◆ WHAT IS BEING ASKED ◆
Which lines of the entries below hold the word "least"? Report each of them.

◆ INFORMATION SUPPLIED ◆
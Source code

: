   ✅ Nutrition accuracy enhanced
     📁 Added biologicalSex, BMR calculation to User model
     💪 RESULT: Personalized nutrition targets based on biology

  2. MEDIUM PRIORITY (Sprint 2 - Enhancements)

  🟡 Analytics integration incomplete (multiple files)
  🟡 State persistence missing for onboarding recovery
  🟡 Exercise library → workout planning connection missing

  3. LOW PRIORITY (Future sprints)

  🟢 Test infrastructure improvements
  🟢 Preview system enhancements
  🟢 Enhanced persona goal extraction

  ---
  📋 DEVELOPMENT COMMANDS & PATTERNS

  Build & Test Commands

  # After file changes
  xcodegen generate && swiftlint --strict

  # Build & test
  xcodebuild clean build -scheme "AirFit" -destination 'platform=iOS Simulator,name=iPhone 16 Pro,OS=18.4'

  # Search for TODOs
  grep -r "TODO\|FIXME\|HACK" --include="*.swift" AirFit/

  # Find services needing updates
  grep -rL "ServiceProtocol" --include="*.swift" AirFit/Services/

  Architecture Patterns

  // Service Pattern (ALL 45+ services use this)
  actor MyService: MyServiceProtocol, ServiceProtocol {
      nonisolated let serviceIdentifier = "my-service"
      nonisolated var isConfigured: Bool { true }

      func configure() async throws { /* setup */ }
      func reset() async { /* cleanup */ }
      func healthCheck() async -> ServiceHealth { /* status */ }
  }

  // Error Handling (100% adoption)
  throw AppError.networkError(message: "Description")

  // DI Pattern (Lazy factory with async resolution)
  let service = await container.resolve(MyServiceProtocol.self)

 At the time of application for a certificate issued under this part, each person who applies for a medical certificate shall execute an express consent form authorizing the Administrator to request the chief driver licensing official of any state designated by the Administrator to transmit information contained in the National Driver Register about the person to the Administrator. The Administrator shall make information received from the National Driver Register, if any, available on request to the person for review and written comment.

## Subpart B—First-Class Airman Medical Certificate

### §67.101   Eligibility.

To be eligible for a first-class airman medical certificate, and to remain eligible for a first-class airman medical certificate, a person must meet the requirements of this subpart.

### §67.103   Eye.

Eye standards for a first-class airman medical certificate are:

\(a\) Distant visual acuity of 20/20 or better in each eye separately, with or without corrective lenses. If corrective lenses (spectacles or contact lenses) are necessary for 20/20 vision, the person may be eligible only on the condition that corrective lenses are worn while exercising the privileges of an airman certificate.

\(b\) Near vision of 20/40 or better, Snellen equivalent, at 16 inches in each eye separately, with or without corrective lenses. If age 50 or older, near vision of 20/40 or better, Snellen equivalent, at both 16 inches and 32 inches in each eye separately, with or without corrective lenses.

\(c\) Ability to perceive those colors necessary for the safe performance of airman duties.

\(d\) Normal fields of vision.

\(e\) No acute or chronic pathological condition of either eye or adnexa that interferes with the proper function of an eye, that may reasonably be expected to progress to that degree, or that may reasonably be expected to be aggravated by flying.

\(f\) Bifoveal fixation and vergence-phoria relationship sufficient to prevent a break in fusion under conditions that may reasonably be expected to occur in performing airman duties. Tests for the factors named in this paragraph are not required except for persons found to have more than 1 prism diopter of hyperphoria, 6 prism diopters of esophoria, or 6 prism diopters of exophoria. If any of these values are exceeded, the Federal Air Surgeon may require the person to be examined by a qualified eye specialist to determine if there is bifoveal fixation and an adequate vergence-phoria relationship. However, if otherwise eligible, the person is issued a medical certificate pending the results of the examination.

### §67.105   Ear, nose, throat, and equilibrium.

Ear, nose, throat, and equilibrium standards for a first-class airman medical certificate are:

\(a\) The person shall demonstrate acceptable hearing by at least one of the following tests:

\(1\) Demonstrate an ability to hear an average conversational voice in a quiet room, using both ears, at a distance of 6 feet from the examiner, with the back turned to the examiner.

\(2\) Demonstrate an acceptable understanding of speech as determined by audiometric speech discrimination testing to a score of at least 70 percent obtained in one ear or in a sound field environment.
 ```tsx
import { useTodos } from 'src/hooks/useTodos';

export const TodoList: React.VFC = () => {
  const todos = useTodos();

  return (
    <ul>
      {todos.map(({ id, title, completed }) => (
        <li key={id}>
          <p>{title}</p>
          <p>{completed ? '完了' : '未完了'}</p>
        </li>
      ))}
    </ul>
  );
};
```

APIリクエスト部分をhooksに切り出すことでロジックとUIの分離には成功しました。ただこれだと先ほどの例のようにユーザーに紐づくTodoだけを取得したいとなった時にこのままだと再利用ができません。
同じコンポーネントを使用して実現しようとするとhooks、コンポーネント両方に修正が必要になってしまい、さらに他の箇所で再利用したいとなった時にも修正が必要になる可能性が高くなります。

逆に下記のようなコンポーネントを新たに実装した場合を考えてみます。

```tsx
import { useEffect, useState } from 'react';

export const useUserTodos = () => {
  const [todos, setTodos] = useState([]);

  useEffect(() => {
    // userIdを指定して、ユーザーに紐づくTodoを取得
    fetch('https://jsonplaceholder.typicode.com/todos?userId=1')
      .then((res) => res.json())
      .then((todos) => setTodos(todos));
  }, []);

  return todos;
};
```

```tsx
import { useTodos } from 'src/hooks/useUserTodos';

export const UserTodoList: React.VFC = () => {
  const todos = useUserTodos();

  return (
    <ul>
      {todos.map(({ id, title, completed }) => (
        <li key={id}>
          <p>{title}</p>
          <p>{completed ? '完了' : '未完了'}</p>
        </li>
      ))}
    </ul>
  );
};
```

◆ TASK SOLUTION ◆
\(a\) The person shall demonstrate acceptable hearing by at least one of the following tests:
\(2\) Demonstrate an acceptable understanding of speech as determined by audiometric speech discrimination testing to a score of at least 70 percent obtained in one ear or in a sound field environment.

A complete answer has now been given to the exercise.